When my ex left, he really left! He packed up and moved four states away. We had very little contact with each other, save only necessary communication concerning our kiddo. It has been wonderful not having him here. It made it easier to feel like I could move on and be ok without him.
I have bloomed in the adversity and despair of the breakup. It wasn’t easy by any means, but it was certainly easier than it would have been had he been here. I didn’t have to see his face every other weekend, at baseball games or any other time that we bumped into each other.
Since that day I have grown and feel like I’ve come to a place where I’m finally happy with my life and where I’m headed. I’ve started school, I take more time for me and I’m loving being single again. I’ve reached a place where I was at peace with it all. Until now!
Last week I learned that he’s coming back. He has decided that even though he loves where he moved to, he’s depressed and wants to move back to our area.
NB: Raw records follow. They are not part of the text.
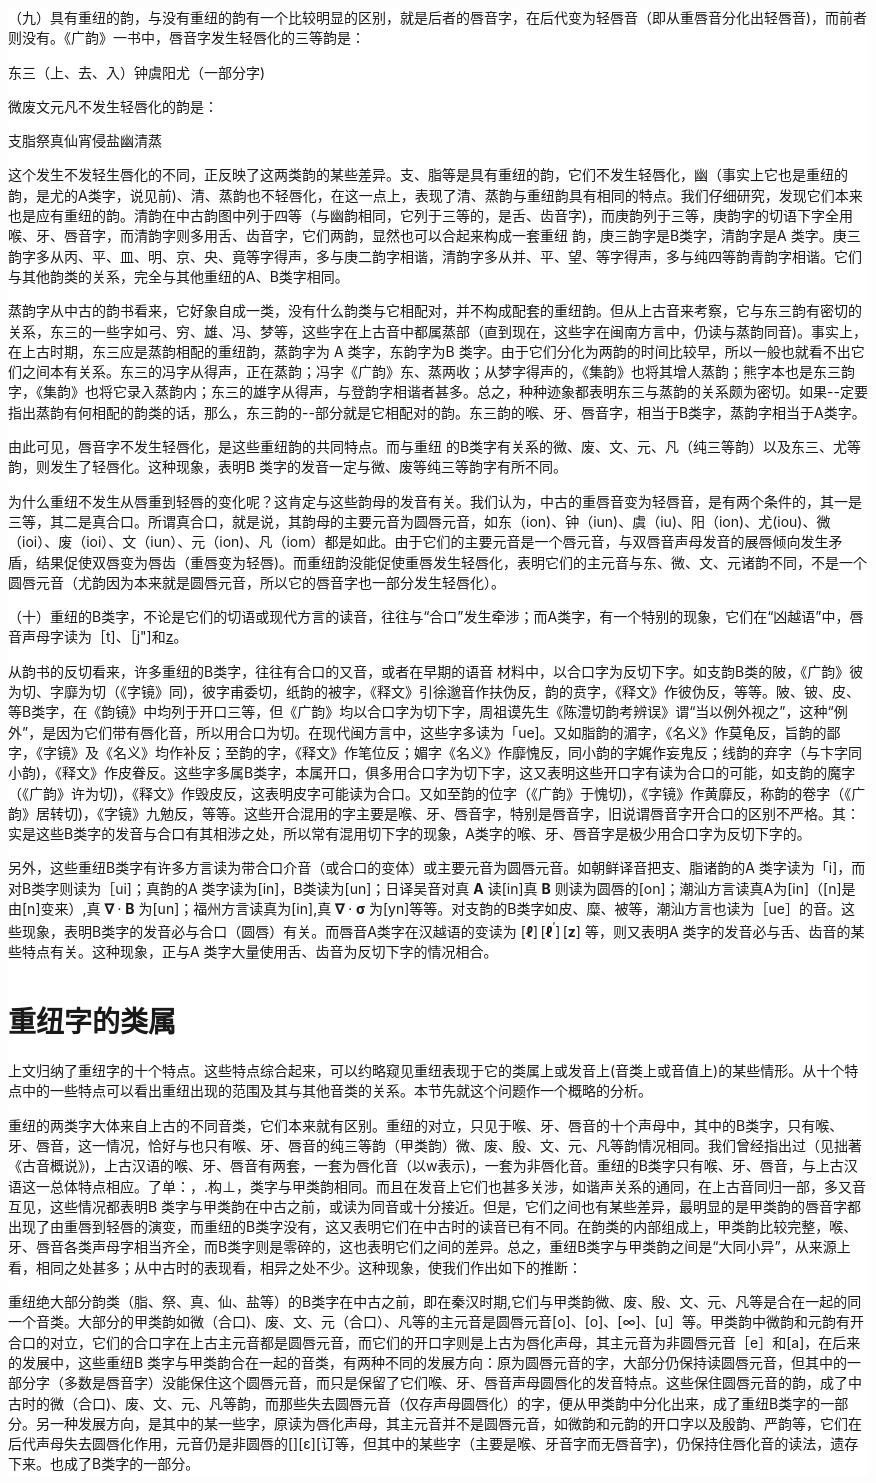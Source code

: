 （九）具有重纽的韵，与没有重纽的韵有一个比较明显的区别，就是后者的唇音字，在后代变为轻唇音（即从重唇音分化出轻唇音)，而前者则没有。《广韵》一书中，唇音字发生轻唇化的三等韵是：  

东三（上、去、入）钟虞阳尤（一部分字)  

微废文元凡不发生轻唇化的韵是：  

支脂祭真仙宵侵盐幽清蒸  

这个发生不发轻生唇化的不同，正反映了这两类韵的某些差异。支、脂等是具有重纽的韵，它们不发生轻唇化，幽（事实上它也是重纽的韵，是尤的A类字，说见前)、清、蒸韵也不轻唇化，在这一点上，表现了清、蒸韵与重纽韵具有相同的特点。我们仔细研究，发现它们本来也是应有重纽的韵。清韵在中古韵图中列于四等（与幽韵相同，它列于三等的，是舌、齿音字)，而庚韵列于三等，庚韵字的切语下字全用喉、牙、唇音字，而清韵字则多用舌、齿音字，它们两韵，显然也可以合起来构成一套重纽 韵，庚三韵字是B类字，清韵字是A 类字。庚三韵字多从丙、平、皿、明、京、央、竟等字得声，多与庚二韵字相谐，清韵字多从并、平、望、等字得声，多与纯四等韵青韵字相谐。它们与其他韵类的关系，完全与其他重纽的A、B类字相同。  

蒸韵字从中古的韵书看来，它好象自成一类，没有什么韵类与它相配对，并不构成配套的重纽韵。但从上古音来考察，它与东三韵有密切的关系，东三的一些字如弓、穷、雄、冯、梦等，这些字在上古音中都属蒸部（直到现在，这些字在闽南方言中，仍读与蒸韵同音)。事实上，在上古时期，东三应是蒸韵相配的重纽韵，蒸韵字为 A 类字，东韵字为B 类字。由于它们分化为两韵的时间比较早，所以一般也就看不出它们之间本有关系。东三的冯字从得声，正在蒸韵；冯字《广韵》东、蒸两收；从梦字得声的，《集韵》也将其增人蒸韵；熊字本也是东三韵字，《集韵》也将它录入蒸韵内；东三的雄字从得声，与登韵字相谐者甚多。总之，种种迹象都表明东三与蒸韵的关系颇为密切。如果--定要指出蒸韵有何相配的韵类的话，那么，东三韵的--部分就是它相配对的韵。东三韵的喉、牙、唇音字，相当于B类字，蒸韵字相当于A类字。  

由此可见，唇音字不发生轻唇化，是这些重纽韵的共同特点。而与重纽 的B类字有关系的微、废、文、元、凡（纯三等韵）以及东三、尤等韵，则发生了轻唇化。这种现象，表明B 类字的发音一定与微、废等纯三等韵字有所不同。  

为什么重纽不发生从唇重到轻唇的变化呢？这肯定与这些韵母的发音有关。我们认为，中古的重唇音变为轻唇音，是有两个条件的，其一是三等，其二是真合口。所谓真合口，就是说，其韵母的主要元音为圆唇元音，如东（ion)、钟（iun)、虞（iu)、阳（ion)、尤(iou)、微（ioi）、废（ioi）、文（iun）、元（ion)、凡（iom）都是如此。由于它们的主要元音是一个唇元音，与双唇音声母发音的展唇倾向发生矛盾，结果促使双唇变为唇齿（重唇变为轻唇)。而重纽韵没能促使重唇发生轻唇化，表明它们的主元音与东、微、文、元诸韵不同，不是一个圆唇元音（尤韵因为本来就是圆唇元音，所以它的唇音字也一部分发生轻唇化）。  

（十）重纽的B类字，不论是它们的切语或现代方言的读音，往往与“合口”发生牵涉；而A类字，有一个特别的现象，它们在“凶越语”中，唇音声母字读为［t]、［j"]和[z](前者是帮、滂、并纽、后者是明纽）等舌、齿音（详见王力《汉越语研究》)。  

从韵书的反切看来，许多重纽的B类字，往往有合口的又音，或者在早期的语音 材料中，以合口字为反切下字。如支韵B类的陂，《广韵》彼为切、字靡为切（《字镜》同)，彼字甫委切，纸韵的被字，《释文》引徐邈音作扶伪反，韵的贲字，《释文》作彼伪反，等等。陂、铍、皮、等B类字，在《韵镜》中均列于开口三等，但《广韵》均以合口字为切下字，周祖谟先生《陈澧切韵考辨误》谓“当以例外视之”，这种“例外”，是因为它们带有唇化音，所以用合口为切。在现代闽方言中，这些字多读为「ue]。又如脂韵的湄字，《名义》作莫龟反，旨韵的鄙字，《字镜》及《名义》均作补反；至韵的字，《释文》作笔位反；媚字《名义》作靡愧反，同小韵的字娓作妄鬼反；线韵的弃字（与卞字同小韵)，《释文》作皮眷反。这些字多属B类字，本属开口，俱多用合口字为切下字，这又表明这些开口字有读为合口的可能，如支韵的魔字（《广韵》许为切)，《释文》作毁皮反，这表明皮字可能读为合口。又如至韵的位字（《广韵》于愧切)，《字镜》作黄靡反，称韵的卷字（《广韵》居转切)，《字镜》九勉反，等等。这些开合混用的字主要是喉、牙、唇音字，特别是唇音字，旧说谓唇音字开合口的区别不严格。其：实是这些B类字的发音与合口有其相涉之处，所以常有混用切下字的现象，A类字的喉、牙、唇音字是极少用合口字为反切下字的。  

另外，这些重纽B类字有许多方言读为带合口介音（或合口的变体）或主要元音为圆唇元音。如朝鲜译音把支、脂诸韵的A 类字读为「i]，而对B类字则读为［ui]；真韵的A 类字读为[in]，B类读为[un]；日译吴音对真 $\pmb{A}$ 读[in]真 $\pmb{B}$ 则读为圆唇的[on]；潮汕方言读真A为[in]（[n]是由[n]变来）,真 $\mathbf{\nabla}\cdot\pmb{B}$ 为[un]；福州方言读真为[in],真 $\mathbf{\nabla}\cdot\mathbf{\sigma}$ 为[yn]等等。对支韵的B类字如皮、糜、被等，潮汕方言也读为［ue］的音。这些现象，表明B类字的发音必与合口（圆唇）有关。而唇音A类字在汉越语的变读为 $[\pmb{\ell}]\,[\pmb{\ell}^{\prime}]\,[\pmb{z}]$ 等，则又表明A 类字的发音必与舌、齿音的某些特点有关。这种现象，正与A 类字大量使用舌、齿音为反切下字的情况相合。  

# 重纽字的类属  

上文归纳了重纽字的十个特点。这些特点综合起来，可以约略窥见重纽表现于它的类属上或发音上(音类上或音值上)的某些情形。从十个特点中的一些特点可以看出重纽出现的范围及其与其他音类的关系。本节先就这个问题作一个概略的分析。  

重纽的两类字大体来自上古的不同音类，它们本来就有区别。重纽的对立，只见于喉、牙、唇音的十个声母中，其中的B类字，只有喉、牙、唇音，这一情况，恰好与也只有喉、牙、唇音的纯三等韵（甲类韵）微、废、殷、文、元、凡等韵情况相同。我们曾经指出过（见拙著《古音概说》)，上古汉语的喉、牙、唇音有两套，一套为唇化音（以w表示)，一套为非唇化音。重纽的B类字只有喉、牙、唇音，与上古汉语这一总体特点相应。了单：，.构⊥，类字与甲类韵相同。而且在发音上它们也甚多关涉，如谐声关系的通同，在上古音同归一部，多又音互见，这些情况都表明B 类字与甲类韵在中古之前，或读为同音或十分接近。但是，它们之间也有某些差异，最明显的是甲类韵的唇音字都出现了由重唇到轻唇的演变，而重纽的B类字没有，这又表明它们在中古时的读音已有不同。在韵类的内部组成上，甲类韵比较完整，喉、牙、唇音各类声母字相当齐全，而B类字则是零碎的，这也表明它们之间的差异。总之，重纽B类字与甲类韵之间是“大同小异”，从来源上看，相同之处甚多；从中古时的表现看，相异之处不少。这种现象，使我们作出如下的推断：  

重纽绝大部分韵类（脂、祭、真、仙、盐等）的B类字在中古之前，即在秦汉时期,它们与甲类韵微、废、殷、文、元、凡等是合在一起的同一个音类。大部分的甲类韵如微（合口)、废、文、元（合口）、凡等的主元音是圆唇元音[o]、[o]、[∞]、[u］等。甲类韵中微韵和元韵有开合口的对立，它们的合口字在上古主元音都是圆唇元音，而它们的开口字则是上古为唇化声母，其主元音为非圆唇元音［e］和[a]，在后来的发展中，这些重纽B 类字与甲类韵合在一起的音类，有两种不同的发展方向：原为圆唇元音的字，大部分仍保持读圆唇元音，但其中的一部分字（多数是唇音字）没能保住这个圆唇元音，而只是保留了它们喉、牙、唇音声母圆唇化的发音特点。这些保住圆唇元音的韵，成了中古时的微（合口)、废、文、元、凡等韵，而那些失去圆唇元音（仅存声母圆唇化）的字，便从甲类韵中分化出来，成了重纽B类字的一部分。另一种发展方向，是其中的某一些字，原读为唇化声母，其主元音并不是圆唇元音，如微韵和元韵的开口字以及殷韵、严韵等，它们在后代声母失去圆唇化作用，元音仍是非圆唇的[][ε][订等，但其中的某些字（主要是喉、牙音字而无唇音字)，仍保持住唇化音的读法，遗存下来。也成了B类字的一部分。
Hold on… what!? I was so confused and, frankly, pissed off! I mean, I just got my life together since he destroyed it and now here he comes with the wrecking ball again! Surely he has seen, via social media, how amazing I’ve been doing and is purposefully moving back to ensure that he can destroy that too. Right?!? Ok, well probably not, this move back probably has less to do with me and more to do with him.
Although his move back to the area does have some negative impact on my life, I have tried to focus on the good things that will come from this. Setting aside my personal feelings about this man, they aren’t pleasant; he still is the father of my child. My child still loves him. My child still needs him in his life. So I have to set aside my hurt feelings and think of the good that can come from this change.
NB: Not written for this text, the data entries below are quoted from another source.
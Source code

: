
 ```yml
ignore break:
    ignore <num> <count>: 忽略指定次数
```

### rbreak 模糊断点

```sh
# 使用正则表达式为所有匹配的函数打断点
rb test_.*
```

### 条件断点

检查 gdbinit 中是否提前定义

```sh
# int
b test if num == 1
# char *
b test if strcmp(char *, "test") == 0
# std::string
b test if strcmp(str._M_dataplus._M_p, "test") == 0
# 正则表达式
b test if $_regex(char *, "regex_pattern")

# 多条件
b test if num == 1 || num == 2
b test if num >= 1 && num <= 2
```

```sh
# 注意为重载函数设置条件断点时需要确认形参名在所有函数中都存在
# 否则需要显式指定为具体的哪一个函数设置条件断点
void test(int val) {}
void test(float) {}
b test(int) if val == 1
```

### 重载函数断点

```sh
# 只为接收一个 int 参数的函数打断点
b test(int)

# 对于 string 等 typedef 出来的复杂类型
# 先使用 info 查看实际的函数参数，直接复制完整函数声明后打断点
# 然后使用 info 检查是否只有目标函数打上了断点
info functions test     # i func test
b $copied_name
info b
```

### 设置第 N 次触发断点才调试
1 – My kid gets to see his dad more often. With my ex moving so far away we agreed to summer visitation and shared major holidays. This meant at most he would see his dad only twice a year. With this change, he will most likely get to see him every other weekend. Which is great!
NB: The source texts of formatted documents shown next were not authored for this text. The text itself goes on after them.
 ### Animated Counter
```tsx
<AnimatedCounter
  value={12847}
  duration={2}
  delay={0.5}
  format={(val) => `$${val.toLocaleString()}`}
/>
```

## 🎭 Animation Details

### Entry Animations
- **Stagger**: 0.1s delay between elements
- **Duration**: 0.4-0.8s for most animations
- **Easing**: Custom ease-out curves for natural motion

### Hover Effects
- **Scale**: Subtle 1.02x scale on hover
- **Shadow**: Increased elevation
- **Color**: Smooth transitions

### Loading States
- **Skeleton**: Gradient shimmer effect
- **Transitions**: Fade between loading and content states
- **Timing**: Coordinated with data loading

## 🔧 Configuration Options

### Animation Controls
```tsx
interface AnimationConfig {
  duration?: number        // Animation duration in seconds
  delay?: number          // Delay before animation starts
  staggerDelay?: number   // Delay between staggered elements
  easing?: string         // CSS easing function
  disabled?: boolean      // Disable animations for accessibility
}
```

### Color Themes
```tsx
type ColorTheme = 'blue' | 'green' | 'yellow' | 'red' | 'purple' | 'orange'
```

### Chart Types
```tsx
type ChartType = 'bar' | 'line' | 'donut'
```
2 – No longer a financial burden to try to get flights for an unaccompanied child. Seriously so expensive. I could have bought myself a plane ticket for the price of the fees that airlines charge for unaccompanied minors. $300 more in fees to have him fly alone. Not to mention the nervous wreck this mama was sending her 8 year old flying to another state, with a layover, all by himself! The fees are basically paying for a glorified babysitter to ensure he got to his destination safely. If you don’t have to do this – don’t!
3 – More time for me. Ok, so this one is a little on the selfish side, but it’s necessary. A single mom that doesn’t get a break to rejuvenate is no bueno! If I learned anything from my time alone this past summer, is that I need time for me. I need time to develop my interests and do things that make me happy. Time away from my kiddo. Don’t get me wrong, I love that kid and I am (usually) happy to be around him, even when he’s grumpy. But I need adult conversation every once in a while. I need time to myself. Now I will be able to get it more often. Which is awesome!!!
My point is that even though I really liked my ex being gone, there are some advantages of him being closer. It is not going to be easy and there’s going to be more struggles, especially because I don’t agree with the life that my ex has chosen to live since leaving us. That is beside the point though, the point is that there can be good things that come from this scenario. I’m going to try and focus on the good here. What challenges or changes are you facing? My advice to you reading this, try to find the positive in it! Make a list, even if it’s only two or three things and focus on them. When things look bleak, try to see the light. We all desire goodness, light and happiness in our lives, focus on the good in order to see them.